■ **WHAT IS NEEDED**:
Every entry needs to be written out again exactly, with its pictures removed.

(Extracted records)
+--

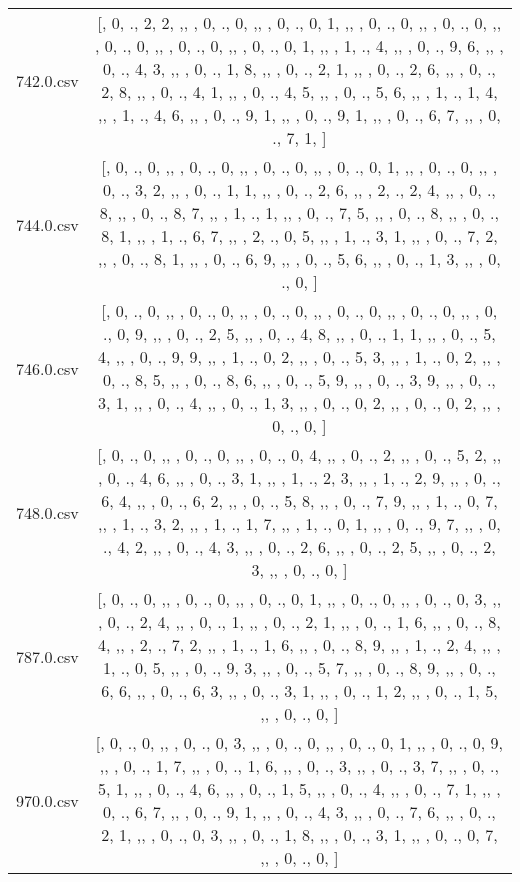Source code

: \begin{table}[ht]
\begin{tabular}{@{}c c@{}}
	742.0.csv & [, 0, ., 2, 2, ,,  , 0, ., 0, ,,  , 0, ., 0, 1, ,,  , 0, ., 0, ,,  , 0, ., 0, ,,  , 0, ., 0, ,,  , 0, ., 0, ,,  , 0, ., 0, 1, ,,  , 1, ., 4, ,,  , 0, ., 9, 6, ,,  , 0, ., 4, 3, ,,  , 0, ., 1, 8, ,,  , 0, ., 2, 1, ,,  , 0, ., 2, 6, ,,  , 0, ., 2, 8, ,,  , 0, ., 4, 1, ,,  , 0, ., 4, 5, ,,  , 0, ., 5, 6, ,,  , 1, ., 1, 4, ,,  , 1, ., 4, 6, ,,  , 0, ., 9, 1, ,,  , 0, ., 9, 1, ,,  , 0, ., 6, 7, ,,  , 0, ., 7, 1, ]\\ 
	744.0.csv & [, 0, ., 0, ,,  , 0, ., 0, ,,  , 0, ., 0, ,,  , 0, ., 0, 1, ,,  , 0, ., 0, ,,  , 0, ., 3, 2, ,,  , 0, ., 1, 1, ,,  , 0, ., 2, 6, ,,  , 2, ., 2, 4, ,,  , 0, ., 8, ,,  , 0, ., 8, 7, ,,  , 1, ., 1, ,,  , 0, ., 7, 5, ,,  , 0, ., 8, ,,  , 0, ., 8, 1, ,,  , 1, ., 6, 7, ,,  , 2, ., 0, 5, ,,  , 1, ., 3, 1, ,,  , 0, ., 7, 2, ,,  , 0, ., 8, 1, ,,  , 0, ., 6, 9, ,,  , 0, ., 5, 6, ,,  , 0, ., 1, 3, ,,  , 0, ., 0, ]\\ 
	746.0.csv & [, 0, ., 0, ,,  , 0, ., 0, ,,  , 0, ., 0, ,,  , 0, ., 0, ,,  , 0, ., 0, ,,  , 0, ., 0, 9, ,,  , 0, ., 2, 5, ,,  , 0, ., 4, 8, ,,  , 0, ., 1, 1, ,,  , 0, ., 5, 4, ,,  , 0, ., 9, 9, ,,  , 1, ., 0, 2, ,,  , 0, ., 5, 3, ,,  , 1, ., 0, 2, ,,  , 0, ., 8, 5, ,,  , 0, ., 8, 6, ,,  , 0, ., 5, 9, ,,  , 0, ., 3, 9, ,,  , 0, ., 3, 1, ,,  , 0, ., 4, ,,  , 0, ., 1, 3, ,,  , 0, ., 0, 2, ,,  , 0, ., 0, 2, ,,  , 0, ., 0, ]\\ 
	748.0.csv & [, 0, ., 0, ,,  , 0, ., 0, ,,  , 0, ., 0, 4, ,,  , 0, ., 2, ,,  , 0, ., 5, 2, ,,  , 0, ., 4, 6, ,,  , 0, ., 3, 1, ,,  , 1, ., 2, 3, ,,  , 1, ., 2, 9, ,,  , 0, ., 6, 4, ,,  , 0, ., 6, 2, ,,  , 0, ., 5, 8, ,,  , 0, ., 7, 9, ,,  , 1, ., 0, 7, ,,  , 1, ., 3, 2, ,,  , 1, ., 1, 7, ,,  , 1, ., 0, 1, ,,  , 0, ., 9, 7, ,,  , 0, ., 4, 2, ,,  , 0, ., 4, 3, ,,  , 0, ., 2, 6, ,,  , 0, ., 2, 5, ,,  , 0, ., 2, 3, ,,  , 0, ., 0, ]\\ 
	787.0.csv & [, 0, ., 0, ,,  , 0, ., 0, ,,  , 0, ., 0, 1, ,,  , 0, ., 0, ,,  , 0, ., 0, 3, ,,  , 0, ., 2, 4, ,,  , 0, ., 1, ,,  , 0, ., 2, 1, ,,  , 0, ., 1, 6, ,,  , 0, ., 8, 4, ,,  , 2, ., 7, 2, ,,  , 1, ., 1, 6, ,,  , 0, ., 8, 9, ,,  , 1, ., 2, 4, ,,  , 1, ., 0, 5, ,,  , 0, ., 9, 3, ,,  , 0, ., 5, 7, ,,  , 0, ., 8, 9, ,,  , 0, ., 6, 6, ,,  , 0, ., 6, 3, ,,  , 0, ., 3, 1, ,,  , 0, ., 1, 2, ,,  , 0, ., 1, 5, ,,  , 0, ., 0, ]\\ 
	970.0.csv & [, 0, ., 0, ,,  , 0, ., 0, 3, ,,  , 0, ., 0, ,,  , 0, ., 0, 1, ,,  , 0, ., 0, 9, ,,  , 0, ., 1, 7, ,,  , 0, ., 1, 6, ,,  , 0, ., 3, ,,  , 0, ., 3, 7, ,,  , 0, ., 5, 1, ,,  , 0, ., 4, 6, ,,  , 0, ., 1, 5, ,,  , 0, ., 4, ,,  , 0, ., 7, 1, ,,  , 0, ., 6, 7, ,,  , 0, ., 9, 1, ,,  , 0, ., 4, 3, ,,  , 0, ., 7, 6, ,,  , 0, ., 2, 1, ,,  , 0, ., 0, 3, ,,  , 0, ., 1, 8, ,,  , 0, ., 3, 1, ,,  , 0, ., 0, 7, ,,  , 0, ., 0, ]\\
	\bottomrule
\end{tabular}
\label{table:nonlin}
\end{table}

+--

■ **SOLUTION BELOW**:
Source code

: \begin{table}[ht]
\begin{tabular}{@{}c c@{}}
	742.0.csv & [, 0, ., 2, 2, ,,  , 0, ., 0, ,,  , 0, ., 0, 1, ,,  , 0, ., 0, ,,  , 0, ., 0, ,,  , 0, ., 0, ,,  , 0, ., 0, ,,  , 0, ., 0, 1, ,,  , 1, ., 4, ,,  , 0, ., 9, 6, ,,  , 0, ., 4, 3, ,,  , 0, ., 1, 8, ,,  , 0, ., 2, 1, ,,  , 0, ., 2, 6, ,,  , 0, ., 2, 8, ,,  , 0, ., 4, 1, ,,  , 0, ., 4, 5, ,,  , 0, ., 5, 6, ,,  , 1, ., 1, 4, ,,  , 1, ., 4, 6, ,,  , 0, ., 9, 1, ,,  , 0, ., 9, 1, ,,  , 0, ., 6, 7, ,,  , 0, ., 7, 1, ]\\ 
	744.0.csv & [, 0, ., 0, ,,  , 0, ., 0, ,,  , 0, ., 0, ,,  , 0, ., 0, 1, ,,  , 0, ., 0, ,,  , 0, ., 3, 2, ,,  , 0, ., 1, 1, ,,  , 0, ., 2, 6, ,,  , 2, ., 2, 4, ,,  , 0, ., 8, ,,  , 0, ., 8, 7, ,,  , 1, ., 1, ,,  , 0, ., 7, 5, ,,  , 0, ., 8, ,,  , 0, ., 8, 1, ,,  , 1, ., 6, 7, ,,  , 2, ., 0, 5, ,,  , 1, ., 3, 1, ,,  , 0, ., 7, 2, ,,  , 0, ., 8, 1, ,,  , 0, ., 6, 9, ,,  , 0, ., 5, 6, ,,  , 0, ., 1, 3, ,,  , 0, ., 0, ]\\ 
	746.0.csv & [, 0, ., 0, ,,  , 0, ., 0, ,,  , 0, ., 0, ,,  , 0, ., 0, ,,  , 0, ., 0, ,,  , 0, ., 0, 9, ,,  , 0, ., 2, 5, ,,  , 0, ., 4, 8, ,,  , 0, ., 1, 1, ,,  , 0, ., 5, 4, ,,  , 0, ., 9, 9, ,,  , 1, ., 0, 2, ,,  , 0, ., 5, 3, ,,  , 1, ., 0, 2, ,,  , 0, ., 8, 5, ,,  , 0, ., 8, 6, ,,  , 0, ., 5, 9, ,,  , 0, ., 3, 9, ,,  , 0, ., 3, 1, ,,  , 0, ., 4, ,,  , 0, ., 1, 3, ,,  , 0, ., 0, 2, ,,  , 0, ., 0, 2, ,,  , 0, ., 0, ]\\ 
	748.0.csv & [, 0, ., 0, ,,  , 0, ., 0, ,,  , 0, ., 0, 4, ,,  , 0, ., 2, ,,  , 0, ., 5, 2, ,,  , 0, ., 4, 6, ,,  , 0, ., 3, 1, ,,  , 1, ., 2, 3, ,,  , 1, ., 2, 9, ,,  , 0, ., 6, 4, ,,  , 0, ., 6, 2, ,,  , 0, ., 5, 8, ,,  , 0, ., 7, 9, ,,  , 1, ., 0, 7, ,,  , 1, ., 3, 2, ,,  , 1, ., 1, 7, ,,  , 1, ., 0, 1, ,,  , 0, ., 9, 7, ,,  , 0, ., 4, 2, ,,  , 0, ., 4, 3, ,,  , 0, ., 2, 6, ,,  , 0, ., 2, 5, ,,  , 0, ., 2, 3, ,,  , 0, ., 0, ]\\ 
	787.0.csv & [, 0, ., 0, ,,  , 0, ., 0, ,,  , 0, ., 0, 1, ,,  , 0, ., 0, ,,  , 0, ., 0, 3, ,,  , 0, ., 2, 4, ,,  , 0, ., 1, ,,  , 0, ., 2, 1, ,,  , 0, ., 1, 6, ,,  , 0, ., 8, 4, ,,  , 2, ., 7, 2, ,,  , 1, ., 1, 6, ,,  , 0, ., 8, 9, ,,  , 1, ., 2, 4, ,,  , 1, ., 0, 5, ,,  , 0, ., 9, 3, ,,  , 0, ., 5, 7, ,,  , 0, ., 8, 9, ,,  , 0, ., 6, 6, ,,  , 0, ., 6, 3, ,,  , 0, ., 3, 1, ,,  , 0, ., 1, 2, ,,  , 0, ., 1, 5, ,,  , 0, ., 0, ]\\ 
	970.0.csv & [, 0, ., 0, ,,  , 0, ., 0, 3, ,,  , 0, ., 0, ,,  , 0, ., 0, 1, ,,  , 0, ., 0, 9, ,,  , 0, ., 1, 7, ,,  , 0, ., 1, 6, ,,  , 0, ., 3, ,,  , 0, ., 3, 7, ,,  , 0, ., 5, 1, ,,  , 0, ., 4, 6, ,,  , 0, ., 1, 5, ,,  , 0, ., 4, ,,  , 0, ., 7, 1, ,,  , 0, ., 6, 7, ,,  , 0, ., 9, 1, ,,  , 0, ., 4, 3, ,,  , 0, ., 7, 6, ,,  , 0, ., 2, 1, ,,  , 0, ., 0, 3, ,,  , 0, ., 1, 8, ,,  , 0, ., 3, 1, ,,  , 0, ., 0, 7, ,,  , 0, ., 0, ]\\
	\bottomrule
\end{tabular}
\label{table:nonlin}
\end{table}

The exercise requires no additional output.